PLN (Processamento de Linguagem Natural) é uma área da Inteligência Artificial que se concentra em ensinar aos computadores a compreender e processar a linguagem humana de forma natural e eficiente. Basicamente, é a habilidade de fazer com que as máquinas entendam o que as pessoas estão dizendo ou escrevendo, e possam responder de forma adequada. É um campo em constante evolução e tem muitas aplicações práticas em áreas como assistentes virtuais, análise de sentimentos em mídias sociais e tradução automática.
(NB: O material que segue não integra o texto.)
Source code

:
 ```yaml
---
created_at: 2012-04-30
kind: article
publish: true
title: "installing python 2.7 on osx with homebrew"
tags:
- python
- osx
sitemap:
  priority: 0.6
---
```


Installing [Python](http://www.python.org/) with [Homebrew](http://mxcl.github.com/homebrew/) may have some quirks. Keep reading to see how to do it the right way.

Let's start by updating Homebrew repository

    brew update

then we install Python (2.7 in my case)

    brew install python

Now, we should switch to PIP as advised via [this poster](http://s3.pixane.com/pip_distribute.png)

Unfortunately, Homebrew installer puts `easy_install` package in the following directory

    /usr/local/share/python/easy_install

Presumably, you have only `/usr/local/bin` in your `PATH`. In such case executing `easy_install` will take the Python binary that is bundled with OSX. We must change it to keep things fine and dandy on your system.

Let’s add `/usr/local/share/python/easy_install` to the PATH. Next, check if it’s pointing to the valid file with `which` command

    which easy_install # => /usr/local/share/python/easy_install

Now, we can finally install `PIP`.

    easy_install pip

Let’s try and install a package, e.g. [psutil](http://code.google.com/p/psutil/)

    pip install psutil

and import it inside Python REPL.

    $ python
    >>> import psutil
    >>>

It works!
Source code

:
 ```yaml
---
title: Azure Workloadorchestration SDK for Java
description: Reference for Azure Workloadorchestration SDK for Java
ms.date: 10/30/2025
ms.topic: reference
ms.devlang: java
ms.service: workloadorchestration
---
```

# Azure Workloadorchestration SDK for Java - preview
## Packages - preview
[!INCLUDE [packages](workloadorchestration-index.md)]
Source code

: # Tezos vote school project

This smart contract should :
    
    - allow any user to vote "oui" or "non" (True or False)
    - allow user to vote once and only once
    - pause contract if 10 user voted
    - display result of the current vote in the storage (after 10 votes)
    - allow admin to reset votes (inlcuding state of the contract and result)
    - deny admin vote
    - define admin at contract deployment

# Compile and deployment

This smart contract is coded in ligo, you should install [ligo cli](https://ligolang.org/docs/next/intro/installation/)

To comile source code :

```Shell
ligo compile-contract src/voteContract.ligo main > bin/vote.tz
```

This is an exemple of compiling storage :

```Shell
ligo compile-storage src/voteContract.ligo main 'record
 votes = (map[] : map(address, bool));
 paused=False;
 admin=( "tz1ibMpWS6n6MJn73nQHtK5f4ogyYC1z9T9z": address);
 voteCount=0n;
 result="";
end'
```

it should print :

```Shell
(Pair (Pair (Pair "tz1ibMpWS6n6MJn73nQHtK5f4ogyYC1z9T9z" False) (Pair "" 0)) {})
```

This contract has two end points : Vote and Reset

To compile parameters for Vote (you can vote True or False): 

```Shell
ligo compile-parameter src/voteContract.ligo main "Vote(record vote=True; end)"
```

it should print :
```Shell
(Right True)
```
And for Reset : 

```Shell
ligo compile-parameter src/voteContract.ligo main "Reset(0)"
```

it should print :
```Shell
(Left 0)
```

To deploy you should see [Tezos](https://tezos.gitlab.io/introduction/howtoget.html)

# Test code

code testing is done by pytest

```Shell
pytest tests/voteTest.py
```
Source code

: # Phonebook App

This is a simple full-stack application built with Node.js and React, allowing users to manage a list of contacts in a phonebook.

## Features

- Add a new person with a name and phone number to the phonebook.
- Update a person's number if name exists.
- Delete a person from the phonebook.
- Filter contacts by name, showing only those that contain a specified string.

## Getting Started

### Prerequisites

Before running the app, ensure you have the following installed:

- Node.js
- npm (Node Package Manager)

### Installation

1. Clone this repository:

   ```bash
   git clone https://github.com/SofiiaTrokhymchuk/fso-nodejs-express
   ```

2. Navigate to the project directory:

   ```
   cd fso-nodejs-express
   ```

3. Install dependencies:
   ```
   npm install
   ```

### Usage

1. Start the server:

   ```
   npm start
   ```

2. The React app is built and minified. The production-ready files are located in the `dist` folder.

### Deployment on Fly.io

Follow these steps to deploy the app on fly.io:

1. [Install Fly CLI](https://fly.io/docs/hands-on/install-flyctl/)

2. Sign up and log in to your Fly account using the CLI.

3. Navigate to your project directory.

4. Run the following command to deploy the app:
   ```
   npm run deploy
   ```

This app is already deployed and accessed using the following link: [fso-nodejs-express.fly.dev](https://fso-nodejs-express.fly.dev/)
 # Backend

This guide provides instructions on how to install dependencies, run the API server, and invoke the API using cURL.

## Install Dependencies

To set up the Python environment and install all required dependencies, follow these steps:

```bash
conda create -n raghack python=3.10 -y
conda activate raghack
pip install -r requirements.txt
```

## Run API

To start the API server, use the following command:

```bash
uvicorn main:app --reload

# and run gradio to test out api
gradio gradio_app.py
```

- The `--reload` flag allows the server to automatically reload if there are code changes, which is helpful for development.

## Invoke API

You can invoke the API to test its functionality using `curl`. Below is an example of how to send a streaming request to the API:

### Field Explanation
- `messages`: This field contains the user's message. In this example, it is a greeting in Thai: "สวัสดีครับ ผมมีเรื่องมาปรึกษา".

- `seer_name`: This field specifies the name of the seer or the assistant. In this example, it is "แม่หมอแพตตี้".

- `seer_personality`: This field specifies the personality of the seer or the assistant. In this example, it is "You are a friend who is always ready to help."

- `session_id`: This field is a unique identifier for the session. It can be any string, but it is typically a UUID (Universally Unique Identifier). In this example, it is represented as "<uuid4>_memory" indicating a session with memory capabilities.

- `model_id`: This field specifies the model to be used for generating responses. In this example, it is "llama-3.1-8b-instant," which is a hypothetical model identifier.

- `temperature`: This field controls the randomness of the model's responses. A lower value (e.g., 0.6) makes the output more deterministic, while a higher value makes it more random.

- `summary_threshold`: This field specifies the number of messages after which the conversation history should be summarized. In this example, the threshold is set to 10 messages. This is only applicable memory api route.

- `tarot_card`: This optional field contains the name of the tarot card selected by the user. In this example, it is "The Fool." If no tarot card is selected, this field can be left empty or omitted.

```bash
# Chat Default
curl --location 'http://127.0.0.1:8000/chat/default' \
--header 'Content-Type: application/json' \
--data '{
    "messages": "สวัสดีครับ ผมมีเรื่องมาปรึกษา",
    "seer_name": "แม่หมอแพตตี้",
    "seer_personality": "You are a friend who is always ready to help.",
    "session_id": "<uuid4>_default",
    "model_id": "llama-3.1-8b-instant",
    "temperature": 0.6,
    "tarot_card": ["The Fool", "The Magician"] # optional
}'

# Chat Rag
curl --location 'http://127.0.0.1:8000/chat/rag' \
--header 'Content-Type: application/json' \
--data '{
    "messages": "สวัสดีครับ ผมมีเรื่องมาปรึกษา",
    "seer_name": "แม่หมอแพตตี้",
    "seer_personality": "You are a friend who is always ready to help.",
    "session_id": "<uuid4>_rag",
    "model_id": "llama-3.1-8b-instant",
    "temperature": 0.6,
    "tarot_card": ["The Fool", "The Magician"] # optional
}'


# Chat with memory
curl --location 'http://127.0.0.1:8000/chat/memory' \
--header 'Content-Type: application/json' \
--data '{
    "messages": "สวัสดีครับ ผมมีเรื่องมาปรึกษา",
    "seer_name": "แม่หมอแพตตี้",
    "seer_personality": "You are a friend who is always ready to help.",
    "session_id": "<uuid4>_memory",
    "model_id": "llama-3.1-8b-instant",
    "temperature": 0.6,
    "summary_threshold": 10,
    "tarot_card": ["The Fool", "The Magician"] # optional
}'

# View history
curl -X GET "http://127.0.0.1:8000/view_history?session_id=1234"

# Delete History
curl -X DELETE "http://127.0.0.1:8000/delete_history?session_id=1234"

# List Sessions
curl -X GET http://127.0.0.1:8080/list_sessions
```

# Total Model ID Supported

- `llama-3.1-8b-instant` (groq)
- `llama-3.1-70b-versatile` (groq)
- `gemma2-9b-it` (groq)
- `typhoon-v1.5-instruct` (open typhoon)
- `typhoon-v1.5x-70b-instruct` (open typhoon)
Em resumo, PLN é a ponte entre as pessoas e as máquinas, tornando a comunicação mais eficiente e natural.
EXEMPLOS DE APLICAÇÃO:
- Análise de sentimentos para Análise Descritiva: a análise de sentimentos pode ser usada para analisar as opiniões e comentários dos clientes sobre sua empresa e serviços, o que pode ajudar a melhorar a satisfação do cliente;
- Análise de sentimentos para resolver um problema maior de classificação ou tomada de decisão: As empresas podem analisar as avaliações e comentários dos clientes para prever a probabilidade de churn, ou seja, a possibilidade de um cliente cancelar ou mudar para uma concorrente.
RECURSOS DE INFRAESTRUTURA OBRIGATÓRIOS:
- Linguagens: Python, node.js, html, css e javascript;
- Banco de dados: MySQL (relacional) e MongoDB (não relacional);
- Controle de versionamento: GitHub (obrigatório);
- IDE para desenvolvimento: Visual Code;
- Ferramenta para modelagem UML: Draw.io;
- Cloud: AWS, Google ou Azure;
- Conjunto de dados válidos contendo algum campo de entrada de linguagem natural, ou seja, textos provenientes de clientes, usuários etc;
- Base de dados com Label/Target da tarefa a ser alcançada. Ex. Churn/Não Churn, Positivo/Negativo/Neutro, Baixo Risco/Alto Risco etc;
- Informações sensíveis deverão ser anonimizadas antes de serem entregues aos alunos, nesta etapa o professor poderá auxiliar a empresa.